SUPPLIED RECORDS >>
————————

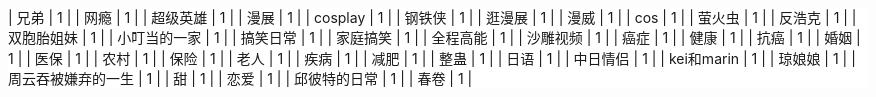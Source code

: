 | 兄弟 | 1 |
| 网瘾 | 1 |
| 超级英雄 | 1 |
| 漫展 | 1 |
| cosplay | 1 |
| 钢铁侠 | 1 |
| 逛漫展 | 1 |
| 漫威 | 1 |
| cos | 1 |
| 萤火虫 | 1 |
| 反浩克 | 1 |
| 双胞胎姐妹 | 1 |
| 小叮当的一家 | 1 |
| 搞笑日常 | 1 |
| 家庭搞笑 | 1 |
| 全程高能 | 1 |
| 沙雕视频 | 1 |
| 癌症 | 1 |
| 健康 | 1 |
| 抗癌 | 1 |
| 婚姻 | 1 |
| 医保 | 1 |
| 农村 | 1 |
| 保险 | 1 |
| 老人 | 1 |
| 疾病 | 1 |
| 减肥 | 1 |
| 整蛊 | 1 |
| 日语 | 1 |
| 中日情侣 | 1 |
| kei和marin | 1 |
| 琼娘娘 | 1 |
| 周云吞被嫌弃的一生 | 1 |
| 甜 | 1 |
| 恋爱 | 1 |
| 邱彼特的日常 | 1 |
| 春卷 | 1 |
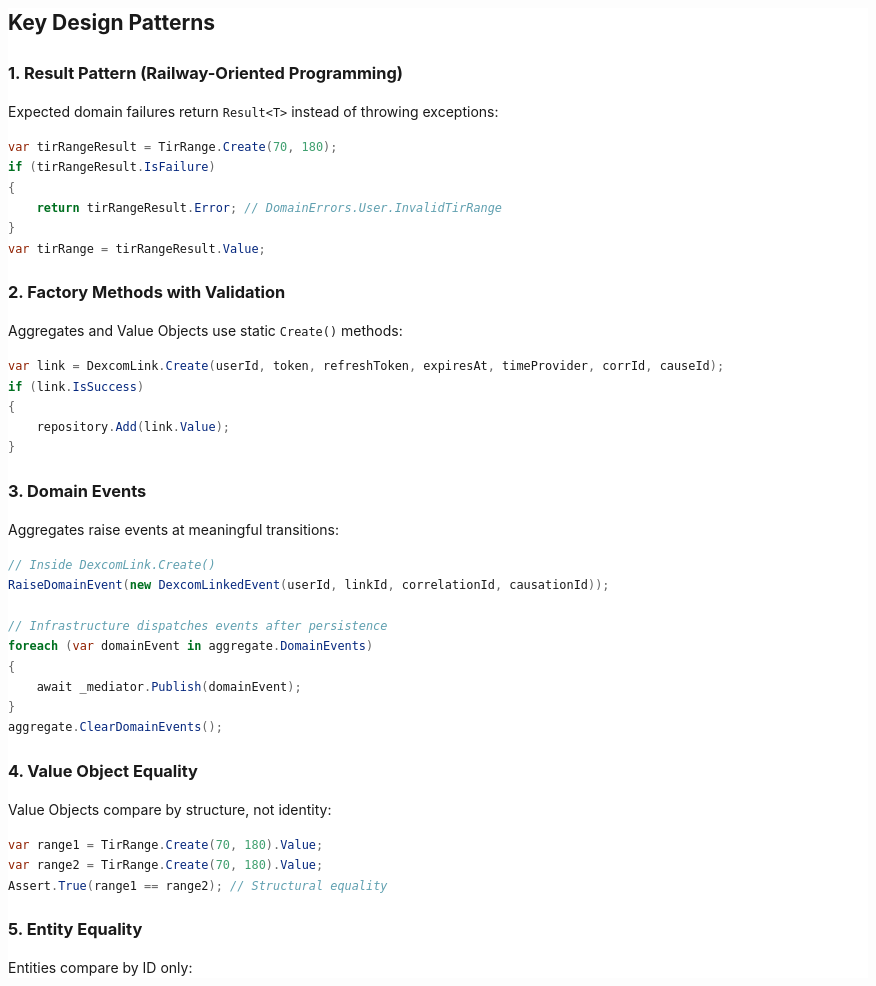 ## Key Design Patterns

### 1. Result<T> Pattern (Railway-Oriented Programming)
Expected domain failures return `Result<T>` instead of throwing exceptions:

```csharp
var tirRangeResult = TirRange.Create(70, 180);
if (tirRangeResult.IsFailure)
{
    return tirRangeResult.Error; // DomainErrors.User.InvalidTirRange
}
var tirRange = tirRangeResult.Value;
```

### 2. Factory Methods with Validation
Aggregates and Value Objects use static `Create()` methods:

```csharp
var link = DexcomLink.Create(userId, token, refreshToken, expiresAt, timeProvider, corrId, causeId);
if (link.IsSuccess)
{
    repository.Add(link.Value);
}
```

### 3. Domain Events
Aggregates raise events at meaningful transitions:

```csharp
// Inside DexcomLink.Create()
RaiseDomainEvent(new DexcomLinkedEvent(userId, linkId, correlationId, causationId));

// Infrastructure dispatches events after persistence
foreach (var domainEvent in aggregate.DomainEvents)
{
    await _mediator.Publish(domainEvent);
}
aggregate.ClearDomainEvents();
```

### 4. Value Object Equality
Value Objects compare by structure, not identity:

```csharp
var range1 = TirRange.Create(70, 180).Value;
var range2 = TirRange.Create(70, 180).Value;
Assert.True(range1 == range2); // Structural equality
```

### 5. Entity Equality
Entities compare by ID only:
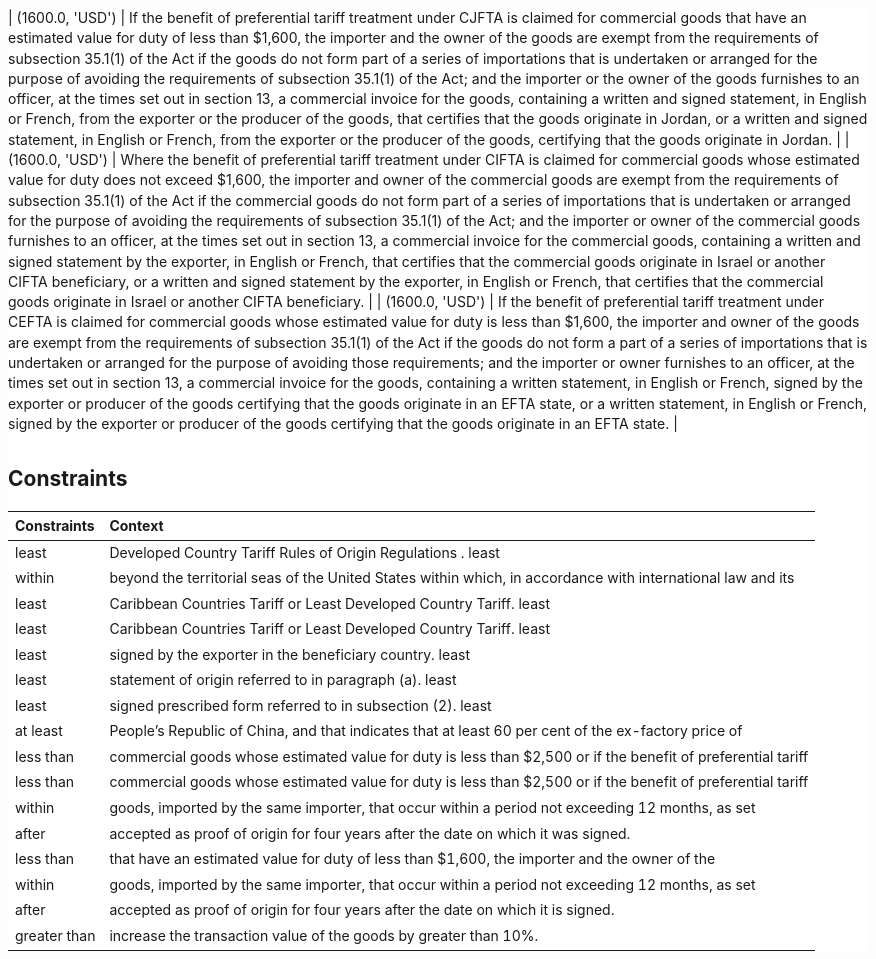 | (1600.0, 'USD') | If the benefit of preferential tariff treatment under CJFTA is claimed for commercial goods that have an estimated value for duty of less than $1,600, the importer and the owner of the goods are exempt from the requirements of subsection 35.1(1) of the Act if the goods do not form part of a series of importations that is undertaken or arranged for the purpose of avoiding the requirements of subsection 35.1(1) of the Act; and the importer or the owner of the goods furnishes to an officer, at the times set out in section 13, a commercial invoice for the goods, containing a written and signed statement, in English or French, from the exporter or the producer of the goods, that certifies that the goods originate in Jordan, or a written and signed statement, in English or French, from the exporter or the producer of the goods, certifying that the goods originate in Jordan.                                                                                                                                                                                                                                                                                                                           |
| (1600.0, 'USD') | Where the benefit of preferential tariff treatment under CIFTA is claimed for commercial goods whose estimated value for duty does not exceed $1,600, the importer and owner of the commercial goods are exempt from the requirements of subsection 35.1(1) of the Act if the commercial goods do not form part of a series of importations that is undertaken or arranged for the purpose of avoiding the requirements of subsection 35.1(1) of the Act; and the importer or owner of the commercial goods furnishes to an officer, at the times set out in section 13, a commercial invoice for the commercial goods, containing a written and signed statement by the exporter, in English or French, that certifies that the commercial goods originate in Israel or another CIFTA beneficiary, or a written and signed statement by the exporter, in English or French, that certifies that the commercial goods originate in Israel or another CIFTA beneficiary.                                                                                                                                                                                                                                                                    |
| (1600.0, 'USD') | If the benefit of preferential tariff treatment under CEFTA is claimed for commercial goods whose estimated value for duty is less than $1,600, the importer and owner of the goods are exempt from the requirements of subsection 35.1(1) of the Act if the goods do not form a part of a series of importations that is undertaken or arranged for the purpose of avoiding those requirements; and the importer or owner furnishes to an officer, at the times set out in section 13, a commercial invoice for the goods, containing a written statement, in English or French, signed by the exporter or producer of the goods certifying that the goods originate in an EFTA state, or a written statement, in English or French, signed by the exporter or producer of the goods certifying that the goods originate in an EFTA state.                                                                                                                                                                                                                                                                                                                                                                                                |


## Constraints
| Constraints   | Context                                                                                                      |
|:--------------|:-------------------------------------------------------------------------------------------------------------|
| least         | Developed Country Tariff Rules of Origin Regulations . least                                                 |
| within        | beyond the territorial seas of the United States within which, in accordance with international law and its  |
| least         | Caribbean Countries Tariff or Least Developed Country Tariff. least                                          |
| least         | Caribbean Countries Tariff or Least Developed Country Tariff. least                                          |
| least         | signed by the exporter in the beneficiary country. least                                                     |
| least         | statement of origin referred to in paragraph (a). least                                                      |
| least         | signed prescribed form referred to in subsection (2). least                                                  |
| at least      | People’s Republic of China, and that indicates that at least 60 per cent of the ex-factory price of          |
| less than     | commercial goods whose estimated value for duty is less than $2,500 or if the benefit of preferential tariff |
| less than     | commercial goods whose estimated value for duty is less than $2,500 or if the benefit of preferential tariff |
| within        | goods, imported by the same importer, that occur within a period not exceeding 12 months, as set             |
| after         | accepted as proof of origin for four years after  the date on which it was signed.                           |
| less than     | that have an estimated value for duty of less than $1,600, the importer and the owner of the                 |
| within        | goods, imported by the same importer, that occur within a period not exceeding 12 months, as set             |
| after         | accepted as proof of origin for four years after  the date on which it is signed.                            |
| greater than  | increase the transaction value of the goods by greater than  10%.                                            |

————————

WHAT NEEDS TO BE DONE >>
Transcribe all the lines above exactly; any image among them is skipped.

ANSWER TO THIS EXERCISE >>
Source code

: | 兄弟 | 1 |
| 网瘾 | 1 |
| 超级英雄 | 1 |
| 漫展 | 1 |
| cosplay | 1 |
| 钢铁侠 | 1 |
| 逛漫展 | 1 |
| 漫威 | 1 |
| cos | 1 |
| 萤火虫 | 1 |
| 反浩克 | 1 |
| 双胞胎姐妹 | 1 |
| 小叮当的一家 | 1 |
| 搞笑日常 | 1 |
| 家庭搞笑 | 1 |
| 全程高能 | 1 |
| 沙雕视频 | 1 |
| 癌症 | 1 |
| 健康 | 1 |
| 抗癌 | 1 |
| 婚姻 | 1 |
| 医保 | 1 |
| 农村 | 1 |
| 保险 | 1 |
| 老人 | 1 |
| 疾病 | 1 |
| 减肥 | 1 |
| 整蛊 | 1 |
| 日语 | 1 |
| 中日情侣 | 1 |
| kei和marin | 1 |
| 琼娘娘 | 1 |
| 周云吞被嫌弃的一生 | 1 |
| 甜 | 1 |
| 恋爱 | 1 |
| 邱彼特的日常 | 1 |
| 春卷 | 1 |
 ## Key Design Patterns

### 1. Result<T> Pattern (Railway-Oriented Programming)
Expected domain failures return `Result<T>` instead of throwing exceptions:

```csharp
var tirRangeResult = TirRange.Create(70, 180);
if (tirRangeResult.IsFailure)
{
    return tirRangeResult.Error; // DomainErrors.User.InvalidTirRange
}
var tirRange = tirRangeResult.Value;
```

### 2. Factory Methods with Validation
Aggregates and Value Objects use static `Create()` methods:

```csharp
var link = DexcomLink.Create(userId, token, refreshToken, expiresAt, timeProvider, corrId, causeId);
if (link.IsSuccess)
{
    repository.Add(link.Value);
}
```

### 3. Domain Events
Aggregates raise events at meaningful transitions:

```csharp
// Inside DexcomLink.Create()
RaiseDomainEvent(new DexcomLinkedEvent(userId, linkId, correlationId, causationId));

// Infrastructure dispatches events after persistence
foreach (var domainEvent in aggregate.DomainEvents)
{
    await _mediator.Publish(domainEvent);
}
aggregate.ClearDomainEvents();
```

### 4. Value Object Equality
Value Objects compare by structure, not identity:

```csharp
var range1 = TirRange.Create(70, 180).Value;
var range2 = TirRange.Create(70, 180).Value;
Assert.True(range1 == range2); // Structural equality
```

### 5. Entity Equality
Entities compare by ID only:
 | (1600.0, 'USD') | If the benefit of preferential tariff treatment under CJFTA is claimed for commercial goods that have an estimated value for duty of less than $1,600, the importer and the owner of the goods are exempt from the requirements of subsection 35.1(1) of the Act if the goods do not form part of a series of importations that is undertaken or arranged for the purpose of avoiding the requirements of subsection 35.1(1) of the Act; and the importer or the owner of the goods furnishes to an officer, at the times set out in section 13, a commercial invoice for the goods, containing a written and signed statement, in English or French, from the exporter or the producer of the goods, that certifies that the goods originate in Jordan, or a written and signed statement, in English or French, from the exporter or the producer of the goods, certifying that the goods originate in Jordan.                                                                                                                                                                                                                                                                                                                           |
| (1600.0, 'USD') | Where the benefit of preferential tariff treatment under CIFTA is claimed for commercial goods whose estimated value for duty does not exceed $1,600, the importer and owner of the commercial goods are exempt from the requirements of subsection 35.1(1) of the Act if the commercial goods do not form part of a series of importations that is undertaken or arranged for the purpose of avoiding the requirements of subsection 35.1(1) of the Act; and the importer or owner of the commercial goods furnishes to an officer, at the times set out in section 13, a commercial invoice for the commercial goods, containing a written and signed statement by the exporter, in English or French, that certifies that the commercial goods originate in Israel or another CIFTA beneficiary, or a written and signed statement by the exporter, in English or French, that certifies that the commercial goods originate in Israel or another CIFTA beneficiary.                                                                                                                                                                                                                                                                    |
| (1600.0, 'USD') | If the benefit of preferential tariff treatment under CEFTA is claimed for commercial goods whose estimated value for duty is less than $1,600, the importer and owner of the goods are exempt from the requirements of subsection 35.1(1) of the Act if the goods do not form a part of a series of importations that is undertaken or arranged for the purpose of avoiding those requirements; and the importer or owner furnishes to an officer, at the times set out in section 13, a commercial invoice for the goods, containing a written statement, in English or French, signed by the exporter or producer of the goods certifying that the goods originate in an EFTA state, or a written statement, in English or French, signed by the exporter or producer of the goods certifying that the goods originate in an EFTA state.                                                                                                                                                                                                                                                                                                                                                                                                |


## Constraints
| Constraints   | Context                                                                                                      |
|:--------------|:-------------------------------------------------------------------------------------------------------------|
| least         | Developed Country Tariff Rules of Origin Regulations . least                                                 |
| within        | beyond the territorial seas of the United States within which, in accordance with international law and its  |
| least         | Caribbean Countries Tariff or Least Developed Country Tariff. least                                          |
| least         | Caribbean Countries Tariff or Least Developed Country Tariff. least                                          |
| least         | signed by the exporter in the beneficiary country. least                                                     |
| least         | statement of origin referred to in paragraph (a). least                                                      |
| least         | signed prescribed form referred to in subsection (2). least                                                  |
| at least      | People’s Republic of China, and that indicates that at least 60 per cent of the ex-factory price of          |
| less than     | commercial goods whose estimated value for duty is less than $2,500 or if the benefit of preferential tariff |
| less than     | commercial goods whose estimated value for duty is less than $2,500 or if the benefit of preferential tariff |
| within        | goods, imported by the same importer, that occur within a period not exceeding 12 months, as set             |
| after         | accepted as proof of origin for four years after  the date on which it was signed.                           |
| less than     | that have an estimated value for duty of less than $1,600, the importer and the owner of the                 |
| within        | goods, imported by the same importer, that occur within a period not exceeding 12 months, as set             |
| after         | accepted as proof of origin for four years after  the date on which it is signed.                            |
| greater than  | increase the transaction value of the goods by greater than  10%.                                            |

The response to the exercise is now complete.